TO DO: All lines ahead of the one containing "S & X.a & \$ \\ \hline" are to be left out; that line and each one after it, through the end of the records below, are to be duplicated exactly.

━━━━━ MATERIAL TO PROCESS ━━━━━

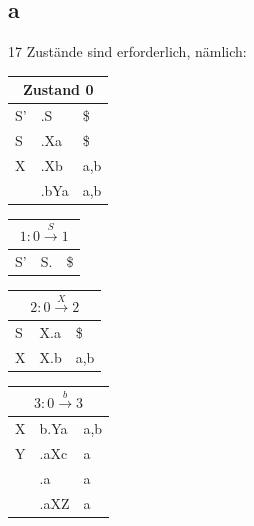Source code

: \documentclass[11pt]{scrartcl}
\begin{document}
	\subsection*{a}
	17 Zustände sind erforderlich, nämlich:
	\begin{table}[!htbp]
	\begin{tabular}{l|l|l}
		\multicolumn{3}{c}{Zustand 0} \\ \hline
		S' & .S & \$ \\ \hline
		S & .Xa & \$ \\ \hline
		X & .Xb & a,b \\
		& .bYa & a,b \\
	\end{tabular}
	\end{table}

	\begin{table}[!htbp]
		\begin{tabular}[t]{l|l|l}
			\multicolumn{3}{c}{$1: 0 \xrightarrow{S} 1$} \\ \hline
			S' & S. & \$ \\ 
		\end{tabular}
		\begin{tabular}[t]{l|l|l}
			\multicolumn{3}{c}{$2: 0 \xrightarrow{X} 2$} \\ \hline
			S & X.a & \$ \\ \hline
			X & X.b & a,b 
		\end{tabular}
		\begin{tabular}[t]{l|l|l}
			\multicolumn{3}{c}{$3: 0 \xrightarrow{b} 3$} \\ \hline
			X & b.Ya & a,b \\ \hline
			Y & .aXc & a \\ 
			& .a & a \\
			& .aXZ & a 
		\end{tabular}
	\end{table}
	
\end{document}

━━━━━

ANSWER SECTION:
			S & X.a & \$ \\ \hline
			X & X.b & a,b 
		\end{tabular}
		\begin{tabular}[t]{l|l|l}
			\multicolumn{3}{c}{$3: 0 \xrightarrow{b} 3$} \\ \hline
			X & b.Ya & a,b \\ \hline
			Y & .aXc & a \\ 
			& .a & a \\
			& .aXZ & a 
		\end{tabular}
	\end{table}
	
\end{document}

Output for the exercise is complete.